Le greffier, Le juge,
qui ont signé l’original de l’ordonnance.
Pour information :
— La présente ordonnance est susceptible d’appel devant le premier président de la cour d’appel de [Localité 17] dans les 24 heures de sa notification. Le délai d’appel qui expirerait normalement un samedi, un dimanche ou un jour férié ou chômé, est prorogé jusqu’au premier jour ouvrable suivant. Le premier président est saisi par une déclaration écrite motivée, transmise par tout moyen au greffe de la cour d’appel de [Localité 17] (Service des étrangers – Pôle 1 Chambre 11), notamment par télécopie au 01.44.32.78.05 ou par courriel à l’adresse [Courriel 15]. Cet appel n’est pas suspensif. L’intéressé est maintenu à disposition de la justice jusqu’à l’audience qui se tiendra à la cour d’appel.
— Vous pouvez, pendant toute la durée de votre rétention, demander l’assistance d’un interprète, d’un avocat ainsi que d’un médecin, et communiquer avec votre consulat ou toute personne de votre choix.
— Vous avez également le droit de contacter toute organisation et instance nationale, internationale ou non gouvernementale compétente pour visiter les lieux de rétention, notamment :
• le Contrôleur général des lieux de privation de liberté ([Adresse 8] ; www.cglpl.fr ; tél. : [XXXXXXXX03] ; fax : 01.42.38.85.32) ;
• le Défenseur des droits ([Adresse 11] ; tél. : [XXXXXXXX05]) ;
• France Terre d’Asile ([Adresse 9] ; tél. : [XXXXXXXX02]) ;
• Forum Réfugiés Cosi ([Adresse 10] ; tél. : [XXXXXXXX04]) ;
• Médecins sans frontières – MSF ([Adresse 12] ; tél. : [XXXXXXXX01]).
• La CIMADE ([Adresse 13] 60 50)
— France Terre d’Asile association indépendante de l’administration présente dans chacun des centres de rétention du Mesnil-Amelot (Tél. France Terre d’Asile CRA2 : [XXXXXXXX06] / [XXXXXXXX07] – Tél.
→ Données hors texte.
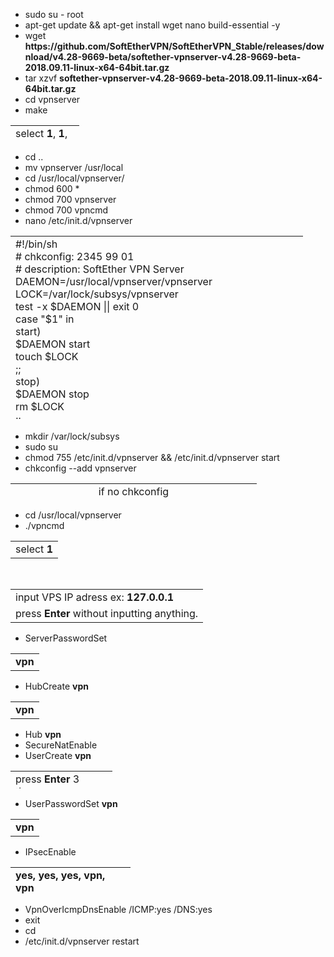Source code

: <ul>
<li><span data-sheets-value="{&quot;1&quot;:2,&quot;2&quot;:&quot;sudo su - root&quot;}" data-sheets-userformat="{&quot;2&quot;:33554432,&quot;28&quot;:1}">sudo su - root</span></li>
<li><span data-sheets-value="{&quot;1&quot;:2,&quot;2&quot;:&quot;sudo su - root&quot;}" data-sheets-userformat="{&quot;2&quot;:33554432,&quot;28&quot;:1}">apt-get update &amp;&amp; apt-get install wget nano build-essential -y</span></li>
<li><span data-sheets-value="{&quot;1&quot;:2,&quot;2&quot;:&quot;sudo su - root&quot;}" data-sheets-userformat="{&quot;2&quot;:33554432,&quot;28&quot;:1}">wget <strong>https://github.com/SoftEtherVPN/SoftEtherVPN_Stable/releases/download/v4.28-9669-beta/softether-vpnserver-v4.28-9669-beta-2018.09.11-linux-x64-64bit.tar.gz</strong></span></li>
<li><span data-sheets-value="{&quot;1&quot;:2,&quot;2&quot;:&quot;sudo su - root&quot;}" data-sheets-userformat="{&quot;2&quot;:33554432,&quot;28&quot;:1}">tar xzvf <strong>softether-vpnserver-v4.28-9669-beta-2018.09.11-linux-x64-64bit.tar.gz</strong></span></li>
<li><span data-sheets-value="{&quot;1&quot;:2,&quot;2&quot;:&quot;sudo su - root&quot;}" data-sheets-userformat="{&quot;2&quot;:33554432,&quot;28&quot;:1}">cd vpnserver</span></li>
<li><span data-sheets-value="{&quot;1&quot;:2,&quot;2&quot;:&quot;sudo su - root&quot;}" data-sheets-userformat="{&quot;2&quot;:33554432,&quot;28&quot;:1}">make</span></li>
</ul>
<table style="height: 26px; width: 110px;">
<tbody>
<tr>
<td style="width: 102px;">select <strong>1</strong>, <strong>1</strong>, <strong>1</strong></td>
</tr>
</tbody>
</table>
<ul>
<li><span data-sheets-value="{&quot;1&quot;:2,&quot;2&quot;:&quot;sudo su - root&quot;}" data-sheets-userformat="{&quot;2&quot;:33554432,&quot;28&quot;:1}">cd ..</span></li>
<li><span data-sheets-value="{&quot;1&quot;:2,&quot;2&quot;:&quot;sudo su - root&quot;}" data-sheets-userformat="{&quot;2&quot;:33554432,&quot;28&quot;:1}">mv vpnserver /usr/local</span></li>
<li><span data-sheets-value="{&quot;1&quot;:2,&quot;2&quot;:&quot;sudo su - root&quot;}" data-sheets-userformat="{&quot;2&quot;:33554432,&quot;28&quot;:1}">cd /usr/local/vpnserver/</span></li>
<li><span data-sheets-value="{&quot;1&quot;:2,&quot;2&quot;:&quot;chmod 600 *&quot;}" data-sheets-userformat="{&quot;2&quot;:33554432,&quot;28&quot;:1}">chmod 600 *</span></li>
<li><span data-sheets-value="{&quot;1&quot;:2,&quot;2&quot;:&quot;chmod 600 *&quot;}" data-sheets-userformat="{&quot;2&quot;:33554432,&quot;28&quot;:1}">chmod 700 vpnserver</span></li>
<li><span data-sheets-value="{&quot;1&quot;:2,&quot;2&quot;:&quot;chmod 600 *&quot;}" data-sheets-userformat="{&quot;2&quot;:33554432,&quot;28&quot;:1}">chmod 700 vpncmd</span></li>
<li><span data-sheets-value="{&quot;1&quot;:2,&quot;2&quot;:&quot;chmod 600 *&quot;}" data-sheets-userformat="{&quot;2&quot;:33554432,&quot;28&quot;:1}">nano /etc/init.d/vpnserver</span></li>
</ul>
<table style="height: 296px;" width="462">
<tbody>
<tr>
<td style="width: 452px;">#!/bin/sh<br /># chkconfig: 2345 99 01<br /># description: SoftEther VPN Server<br />DAEMON=/usr/local/vpnserver/vpnserver<br />LOCK=/var/lock/subsys/vpnserver<br />test -x $DAEMON || exit 0<br />case "$1" in<br />start)<br />$DAEMON start<br />touch $LOCK<br />;;<br />stop)<br />$DAEMON stop<br />rm $LOCK<br />;;<br />restart)<br />$DAEMON stop<br />sleep 3<br />$DAEMON start<br />;;<br />*)<br />echo "Usage: $0 {start|stop|restart}"<br />exit 1<br />esac<br />exit 0</td>
</tr>
<tr>
<td style="width: 452px;">press <strong>ctrl+O</strong> to save</td>
</tr>
<tr>
<td style="width: 452px;">press <strong>ctrl+X</strong> to exit</td>
</tr>
</tbody>
</table>
<ul>
<li><span data-sheets-value="{&quot;1&quot;:2,&quot;2&quot;:&quot;mkdir /var/lock/subsys&quot;}" data-sheets-userformat="{&quot;2&quot;:33554432,&quot;28&quot;:1}">mkdir /var/lock/subsys</span></li>
<li><span data-sheets-value="{&quot;1&quot;:2,&quot;2&quot;:&quot;mkdir /var/lock/subsys&quot;}" data-sheets-userformat="{&quot;2&quot;:33554432,&quot;28&quot;:1}">sudo su</span></li>
<li><span data-sheets-value="{&quot;1&quot;:2,&quot;2&quot;:&quot;mkdir /var/lock/subsys&quot;}" data-sheets-userformat="{&quot;2&quot;:33554432,&quot;28&quot;:1}">chmod 755 /etc/init.d/vpnserver &amp;&amp; /etc/init.d/vpnserver start</span></li>
<li><span data-sheets-value="{&quot;1&quot;:2,&quot;2&quot;:&quot;mkdir /var/lock/subsys&quot;}" data-sheets-userformat="{&quot;2&quot;:33554432,&quot;28&quot;:1}">chkconfig --add vpnserver</span></li>
</ul>
<table style="height: 26px;" width="388">
<tbody>
<tr>
<td style="width: 378px; text-align: center;">if no chkconfig</td>
</tr>
<tr>
<td style="width: 378px;">
<ul>
<li><span data-sheets-value="{&quot;1&quot;:2,&quot;2&quot;:&quot;nano /lib/systemd/system/vpnserver.service&quot;}" data-sheets-userformat="{&quot;2&quot;:515,&quot;3&quot;:{&quot;1&quot;:0},&quot;4&quot;:[null,2,12040119],&quot;12&quot;:0}">nano /lib/systemd/system/vpnserver.service</span></li>
</ul>
</td>
</tr>
<tr>
<td style="width: 378px;">&nbsp;[Unit]<br />Description=SoftEther VPN Server<br />After=network.target<br />[Service]<br />Type=forking<br />ExecStart=/usr/local/vpnserver/vpnserver start<br />ExecStop=/usr/local/vpnserver/vpnserver stop<br />[Install]<br />WantedBy=multi-user.target</td>
</tr>
<tr>
<td style="width: 378px;">press <strong>ctrl+O</strong> to save</td>
</tr>
<tr>
<td style="width: 378px;">press <strong>ctrl+X</strong> to exit</td>
</tr>
</tbody>
</table>
<ul>
<li><span data-sheets-value="{&quot;1&quot;:2,&quot;2&quot;:&quot;mkdir /var/lock/subsys&quot;}" data-sheets-userformat="{&quot;2&quot;:33554432,&quot;28&quot;:1}">cd /usr/local/vpnserver</span></li>
<li><span data-sheets-value="{&quot;1&quot;:2,&quot;2&quot;:&quot;mkdir /var/lock/subsys&quot;}" data-sheets-userformat="{&quot;2&quot;:33554432,&quot;28&quot;:1}">./vpncmd</span></li>
</ul>
<table>
<tbody>
<tr>
<td>select <strong>1</strong></td>
</tr>
</tbody>
</table>
<p>&nbsp;</p>
<table>
<tbody>
<tr>
<td>input VPS IP adress ex: <strong>127.0.0.1</strong></td>
</tr>
<tr>
<td>press <strong>Enter</strong> without inputting anything.</td>
</tr>
</tbody>
</table>
<ul>
<li><span data-sheets-value="{&quot;1&quot;:2,&quot;2&quot;:&quot;ServerPasswordSet&quot;}" data-sheets-userformat="{&quot;2&quot;:33554432,&quot;28&quot;:1}">ServerPasswordSet</span></li>
</ul>
<table>
<tbody>
<tr>
<td><strong>vpn</strong></td>
</tr>
</tbody>
</table>
<ul>
<li><span data-sheets-value="{&quot;1&quot;:2,&quot;2&quot;:&quot;HubCreate vpn&quot;}" data-sheets-userformat="{&quot;2&quot;:33554945,&quot;3&quot;:{&quot;1&quot;:0},&quot;12&quot;:0,&quot;28&quot;:1}">HubCreate <strong>vpn</strong></span></li>
</ul>
<table>
<tbody>
<tr>
<td><strong>vpn</strong></td>
</tr>
</tbody>
</table>
<ul>
<li><span data-sheets-value="{&quot;1&quot;:2,&quot;2&quot;:&quot;Hub vpn&quot;}" data-sheets-userformat="{&quot;2&quot;:33554945,&quot;3&quot;:{&quot;1&quot;:0},&quot;12&quot;:0,&quot;28&quot;:1}">Hub <strong>vpn</strong></span></li>
<li><span data-sheets-value="{&quot;1&quot;:2,&quot;2&quot;:&quot;Hub vpn&quot;}" data-sheets-userformat="{&quot;2&quot;:33554945,&quot;3&quot;:{&quot;1&quot;:0},&quot;12&quot;:0,&quot;28&quot;:1}">SecureNatEnable</span></li>
<li><span data-sheets-value="{&quot;1&quot;:2,&quot;2&quot;:&quot;Hub vpn&quot;}" data-sheets-userformat="{&quot;2&quot;:33554945,&quot;3&quot;:{&quot;1&quot;:0},&quot;12&quot;:0,&quot;28&quot;:1}">UserCreate <strong>vpn</strong></span></li>
</ul>
<table style="height: 28px;" width="157">
<tbody>
<tr>
<td style="width: 147px;">press <strong>Enter </strong>3 times</td>
</tr>
</tbody>
</table>
<ul>
<li><span data-sheets-value="{&quot;1&quot;:2,&quot;2&quot;:&quot;Hub vpn&quot;}" data-sheets-userformat="{&quot;2&quot;:33554945,&quot;3&quot;:{&quot;1&quot;:0},&quot;12&quot;:0,&quot;28&quot;:1}">UserPasswordSet <strong>vpn</strong></span></li>
</ul>
<table>
<tbody>
<tr>
<td><strong>vpn</strong></td>
</tr>
</tbody>
</table>
<ul>
<li><span data-sheets-value="{&quot;1&quot;:2,&quot;2&quot;:&quot;Hub vpn&quot;}" data-sheets-userformat="{&quot;2&quot;:33554945,&quot;3&quot;:{&quot;1&quot;:0},&quot;12&quot;:0,&quot;28&quot;:1}">IPsecEnable</span></li>
</ul>
<table style="height: 43px; width: 192px;">
<tbody>
<tr>
<td style="width: 184px;"><strong>yes, yes, yes, vpn, vpn</strong></td>
</tr>
</tbody>
</table>
<ul>
<li><span data-sheets-value="{&quot;1&quot;:2,&quot;2&quot;:&quot;Hub vpn&quot;}" data-sheets-userformat="{&quot;2&quot;:33554945,&quot;3&quot;:{&quot;1&quot;:0},&quot;12&quot;:0,&quot;28&quot;:1}">VpnOverIcmpDnsEnable /ICMP:yes /DNS:yes</span></li>
<li><span data-sheets-value="{&quot;1&quot;:2,&quot;2&quot;:&quot;Hub vpn&quot;}" data-sheets-userformat="{&quot;2&quot;:33554945,&quot;3&quot;:{&quot;1&quot;:0},&quot;12&quot;:0,&quot;28&quot;:1}">exit</span></li>
<li><span data-sheets-value="{&quot;1&quot;:2,&quot;2&quot;:&quot;Hub vpn&quot;}" data-sheets-userformat="{&quot;2&quot;:33554945,&quot;3&quot;:{&quot;1&quot;:0},&quot;12&quot;:0,&quot;28&quot;:1}">cd</span></li>
<li><span data-sheets-value="{&quot;1&quot;:2,&quot;2&quot;:&quot;Hub vpn&quot;}" data-sheets-userformat="{&quot;2&quot;:33554945,&quot;3&quot;:{&quot;1&quot;:0},&quot;12&quot;:0,&quot;28&quot;:1}">/etc/init.d/vpnserver restart</span></li>
</ul>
France Terre d’Asile CRA 3 : 09.72.41.57.14 / 01.84.16.91.22), est à la disposition des retenus, sans formalité, pour les aider dans l’exercice effectif de leurs droits, aux heures d’accueil précisées par le règlement intérieur.
— Vous pouvez aussi demander, à tout moment, qu’il soit mis fin à votre rétention par simple requête, motivée et signée, adressée au magistrat du siège par tout moyen, accompagnée de toutes les pièces justificatives.
Reçu le 25 septembre 2025, dans une langue comprise, notification de la présente ordonnance avec remise d’une copie intégrale, information du délai d’appel et des modalités d’exercice de cette voie de recours, ainsi que le rappel des droits en rétention.
La personne retenue, L’interprète ayant prêté son concours
Reçu copie intégrale de la présente ordonnance le 25 septembre 2025.
L’avocat du PRÉFET DE POLICE DE [Localité 17],
Reçu copie intégrale de la présente ordonnance le 25 septembre 2025.